Records excerpted from a collection
______________________________
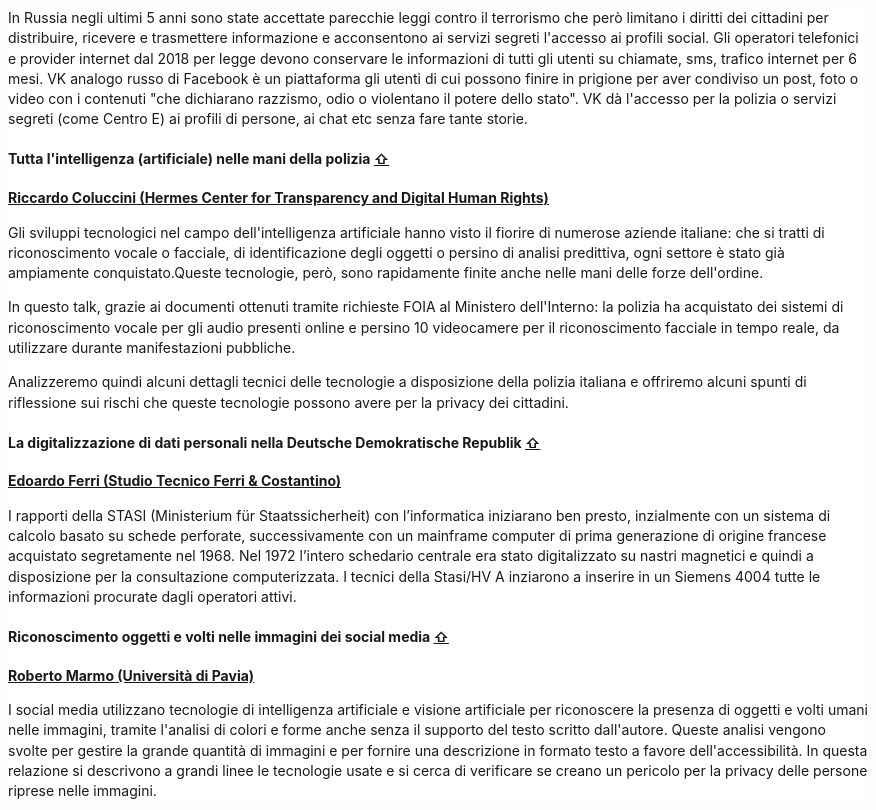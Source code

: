 In Russia negli ultimi 5 anni sono state accettate parecchie leggi contro il terrorismo che però limitano i diritti dei cittadini per distribuire, ricevere e trasmettere informazione e acconsentono ai servizi segreti l'accesso ai profili social. Gli operatori telefonici e provider internet dal 2018 per legge devono conservare le informazioni di tutti gli utenti su chiamate, sms, trafico internet per 6 mesi. VK analogo russo di Facebook è un piattaforma gli utenti di cui possono finire in prigione per aver condiviso un post, foto o video con i contenuti "che dichiarano razzismo, odio o violentano il potere dello stato". VK dà l'accesso per la polizia o servizi segreti (come Centro E) ai profili di persone, ai chat etc senza fare tante storie. 



#### <a name="coluccini"></a> Tutta l'intelligenza (artificiale) nelle mani della polizia <a href="/e-privacy-XXIII-programma.html#sm4">⇧</a>
**<a href="e-privacy-XXIII-relatori.html#coluccini"><a href="/e-privacy-XXIII-relatori.html#coluccini">Riccardo Coluccini (Hermes Center for Transparency and Digital Human Rights)</a></a>**  

Gli sviluppi tecnologici nel campo dell'intelligenza artificiale hanno visto il fiorire di numerose aziende italiane: che si tratti di riconoscimento vocale o facciale, di identificazione degli oggetti o persino di analisi predittiva, ogni settore è stato già ampiamente conquistato.Queste tecnologie, però, sono rapidamente finite anche nelle mani delle forze dell'ordine. 

In questo talk, grazie ai documenti ottenuti tramite richieste FOIA al Ministero dell'Interno: la polizia ha acquistato dei sistemi di riconoscimento vocale per gli audio presenti online e persino 10 videocamere per il riconoscimento facciale in tempo reale, da utilizzare durante manifestazioni pubbliche. 

Analizzeremo quindi alcuni dettagli tecnici delle tecnologie a disposizione della polizia italiana e  offriremo alcuni spunti di riflessione sui rischi che queste tecnologie possono avere per la privacy dei cittadini.



#### <a name="ferri"></a> La digitalizzazione di dati personali nella Deutsche Demokratische Republik <a href="/e-privacy-XXIII-programma.html#sm5">⇧</a>
**<a href="e-privacy-XXIII-relatori.html#ferri"><a href="/e-privacy-XXIII-relatori.html#ferri">Edoardo Ferri (Studio Tecnico Ferri & Costantino)</a></a>**  

I rapporti della STASI (Ministerium für Staatssicherheit) con l’informatica iniziarano ben presto, inzialmente con un sistema di calcolo basato su schede perforate, successivamente con un mainframe computer di prima generazione di origine francese acquistato segretamente nel 1968.
Nel 1972 l’intero schedario centrale era stato digitalizzato su nastri magnetici e quindi a disposizione per la consultazione computerizzata.
I tecnici della Stasi/HV A inziarono a inserire in un Siemens 4004 tutte le informazioni procurate dagli operatori attivi.



#### <a name="marmo"></a> Riconoscimento oggetti e volti nelle immagini dei social media <a href="/e-privacy-XXIII-programma.html#sm6">⇧</a>
**<a href="e-privacy-XXIII-relatori.html#marmo"><a href="/e-privacy-XXIII-relatori.html#marmo">Roberto Marmo (Università di Pavia)</a></a>**  

I social media utilizzano tecnologie di intelligenza artificiale e visione artificiale per riconoscere la presenza di oggetti e volti umani nelle immagini, tramite l'analisi di colori e forme anche senza il supporto del testo scritto dall'autore. Queste analisi vengono svolte per gestire la grande quantità di immagini e per fornire una descrizione in formato testo a favore dell'accessibilità. In questa relazione si descrivono a grandi linee le tecnologie usate e si cerca di verificare se creano un pericolo per la privacy delle persone riprese nelle immagini.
______________________________
Up to and including the line that contains "La digitalizzazione di", print the records above exactly from their first line, without any pictures.

_WORKED SOLUTION_:
Source code

: In Russia negli ultimi 5 anni sono state accettate parecchie leggi contro il terrorismo che però limitano i diritti dei cittadini per distribuire, ricevere e trasmettere informazione e acconsentono ai servizi segreti l'accesso ai profili social. Gli operatori telefonici e provider internet dal 2018 per legge devono conservare le informazioni di tutti gli utenti su chiamate, sms, trafico internet per 6 mesi. VK analogo russo di Facebook è un piattaforma gli utenti di cui possono finire in prigione per aver condiviso un post, foto o video con i contenuti "che dichiarano razzismo, odio o violentano il potere dello stato". VK dà l'accesso per la polizia o servizi segreti (come Centro E) ai profili di persone, ai chat etc senza fare tante storie. 



#### <a name="coluccini"></a> Tutta l'intelligenza (artificiale) nelle mani della polizia <a href="/e-privacy-XXIII-programma.html#sm4">⇧</a>
**<a href="e-privacy-XXIII-relatori.html#coluccini"><a href="/e-privacy-XXIII-relatori.html#coluccini">Riccardo Coluccini (Hermes Center for Transparency and Digital Human Rights)</a></a>**  

Gli sviluppi tecnologici nel campo dell'intelligenza artificiale hanno visto il fiorire di numerose aziende italiane: che si tratti di riconoscimento vocale o facciale, di identificazione degli oggetti o persino di analisi predittiva, ogni settore è stato già ampiamente conquistato.Queste tecnologie, però, sono rapidamente finite anche nelle mani delle forze dell'ordine. 

In questo talk, grazie ai documenti ottenuti tramite richieste FOIA al Ministero dell'Interno: la polizia ha acquistato dei sistemi di riconoscimento vocale per gli audio presenti online e persino 10 videocamere per il riconoscimento facciale in tempo reale, da utilizzare durante manifestazioni pubbliche. 

Analizzeremo quindi alcuni dettagli tecnici delle tecnologie a disposizione della polizia italiana e  offriremo alcuni spunti di riflessione sui rischi che queste tecnologie possono avere per la privacy dei cittadini.



#### <a name="ferri"></a> La digitalizzazione di dati personali nella Deutsche Demokratische Republik <a href="/e-privacy-XXIII-programma.html#sm5">⇧</a>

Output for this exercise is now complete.